Texas Attorney General Ken Paxton is leading the charge to end Deferred Action for Childhood Arrivals, an Obama-era amnesty program for illegal immigrants who first entered the country as minors.
Texas is one of seven states suing the Trump administration to end the program. That number will likely grow in the coming days and weeks.
While President Donald Trump stated last year that he officially wanted to end DACA, he deferred this responsibility to Congress, who in turn has done nothing.
The basis for the lawsuit stems from the idea that when DACA was enacted by former President Barack Obama, it was done so unilaterally by the Executive Branch, and thus it is unconstitutional.
“The executive unilaterally conferred lawful presence and work authorization on otherwise unlawfully present aliens” the lawsuit states.
A similar program, Deferred Action for Parents of Americans, or DAPA, was blocked by a lawsuit also led by Paxton in 2016 that went all the way to the United States Supreme Court.

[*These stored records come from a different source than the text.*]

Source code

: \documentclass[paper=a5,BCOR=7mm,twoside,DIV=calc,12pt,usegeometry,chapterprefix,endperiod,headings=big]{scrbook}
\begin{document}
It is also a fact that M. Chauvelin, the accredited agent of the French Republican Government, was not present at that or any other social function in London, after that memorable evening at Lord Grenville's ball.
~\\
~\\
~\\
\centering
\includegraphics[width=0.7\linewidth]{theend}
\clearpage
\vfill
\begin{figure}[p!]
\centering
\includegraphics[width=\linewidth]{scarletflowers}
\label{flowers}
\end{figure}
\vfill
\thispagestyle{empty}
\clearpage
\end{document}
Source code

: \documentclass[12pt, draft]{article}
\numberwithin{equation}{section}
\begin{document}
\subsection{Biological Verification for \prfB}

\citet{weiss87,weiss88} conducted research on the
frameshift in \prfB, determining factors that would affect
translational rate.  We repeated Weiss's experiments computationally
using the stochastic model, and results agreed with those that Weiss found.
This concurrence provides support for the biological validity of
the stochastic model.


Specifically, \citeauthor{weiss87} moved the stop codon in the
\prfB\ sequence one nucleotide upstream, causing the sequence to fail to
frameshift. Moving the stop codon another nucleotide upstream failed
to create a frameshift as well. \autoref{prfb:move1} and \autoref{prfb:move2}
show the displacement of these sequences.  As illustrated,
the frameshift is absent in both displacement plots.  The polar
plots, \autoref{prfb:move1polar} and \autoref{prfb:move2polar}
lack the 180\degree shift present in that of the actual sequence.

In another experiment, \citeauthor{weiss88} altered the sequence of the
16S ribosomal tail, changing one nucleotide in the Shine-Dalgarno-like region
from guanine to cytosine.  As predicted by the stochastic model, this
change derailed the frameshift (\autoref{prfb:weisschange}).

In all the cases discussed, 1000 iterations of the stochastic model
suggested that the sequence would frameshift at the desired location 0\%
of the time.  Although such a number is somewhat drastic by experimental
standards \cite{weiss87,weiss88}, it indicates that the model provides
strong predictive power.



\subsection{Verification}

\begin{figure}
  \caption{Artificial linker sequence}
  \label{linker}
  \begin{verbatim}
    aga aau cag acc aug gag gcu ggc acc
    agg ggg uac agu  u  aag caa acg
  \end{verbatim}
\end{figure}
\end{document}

The issue of rescinding DACA became much more urgent after a judge on the Federal District Court for the District of Columbia ruled that the program must continue. Paxton drew attention to the activist judges doing as much as they could to save DACA, saying “unelected federal judges are forcing the Trump administration to leave an unlawful program in place indefinitely as legal challenges drag on.”
While Paxton in the past had threatened to sue the Trump Administration should they uphold DACA, Paxton backed off after Trump announced that he intended to repeal the program. However, the decision by some federal judges to continue the program has pushed Texas and the six other states to move along with their lawsuit.